◆ Problem ◆
The entries follow. Copy every line in which "software" appears.

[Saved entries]
========

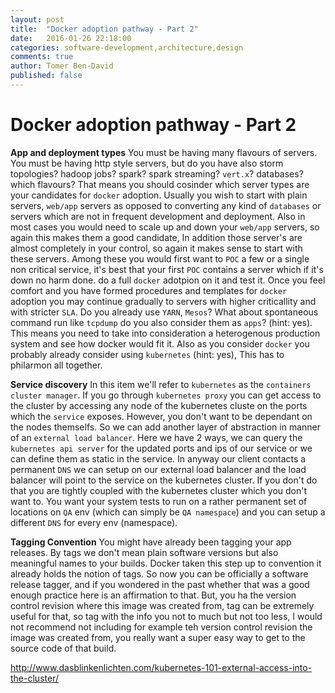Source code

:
 ```yaml
---
layout: post
title:  "Docker adoption pathway - Part 2"
date:   2016-01-26 22:18:00
categories: software-development,architecture,design
comments: true
author: Tomer Ben-David
published: false
---
```

# Docker adoption pathway - Part 2

**App and deployment types** You must be having many flavours of servers.  You must be having http style servers, but do you have also storm topologies? hadoop jobs? spark? spark streaming? `vert.x`? databases? which flavours? That means you should cosinder which server types are your candidates for `docker` adoption.  Usually you wish to start with plain servers, `web/app` servers as opposed to converting any kind of `databases` or servers which are not in frequent development and deployment.  Also in most cases you would need to scale up and down your `web/app` servers, so again this makes them a good candidate, In addition those server's are almost completely in your control, so again it makes sense to start with these servers.  Among these you would first want to `POC` a few or a single non critical service, it's best that your first `POC` contains a server which if it's down no harm done.  do a full `docker` adotpion on it and test it.  Once you feel comfort and you have formed procedures and templates for `docker` adoption you may continue gradually to servers with higher criticallity and with stricter `SLA`.  Do you already use `YARN`, `Mesos`? What about spontaneous command run like `tcpdump` do you also consider them as `apps`? (hint: yes).  This means you need to take into consideration a heterogenous production system and see how docker would fit it.  Also as you consider `docker` you probably already consider using `kubernetes` (hint: yes), This has to philarmon all together.

**Service discovery** In this item we'll refer to `kubernetes` as the `containers cluster manager`.  If you go through `kubernetes proxy` you can get access to the cluster by accessing any node of the kubernetes cluste on the ports which the `service` exposes.  However, you don't want to be dependant on the nodes themselfs.  So we can add another layer of abstraction in manner of an `external load balancer`.  Here we have 2 ways, we can query the `kubernetes api server` for the updated ports and ips of our service or we can define them as static in the service.  In anyway our client contacts a permanent `DNS` we can setup on our external load balancer and the load balancer will point to the service on the kubernetes cluster.   If you don't do that you are tightly coupled with the kubernetes cluster which you don't want to.  You want your system tests to run on a rather permanent set of locations on `QA` env (which can simply be `QA namespace`) and you can setup a different `DNS` for every env (namespace).

**Tagging Convention** You might have already been tagging your app releases.  By tags we don't mean plain software versions but also meaningful names to your builds.  Docker taken this step up to convention it already holds the notion of tags.  So now you can be officially a software release tagger, and if you wondered in the past whether that was a good enough practice here is an affirmation to that.  But, you ha
 the version control revision where this image was created from, tag can be extremely useful for that, so tag with the info you not to much but not too less, I would not recommend not including for example teh version control revision the image was created from, you really want a super easy way to get to the source code of that build.

http://www.dasblinkenlichten.com/kubernetes-101-external-access-into-the-cluster/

========

◆ Task result ◆
categories: software-development,architecture,design
**Tagging Convention** You might have already been tagging your app releases.  By tags we don't mean plain software versions but also meaningful names to your builds.  Docker taken this step up to convention it already holds the notion of tags.  So now you can be officially a software release tagger, and if you wondered in the past whether that was a good enough practice here is an affirmation to that.  But, you ha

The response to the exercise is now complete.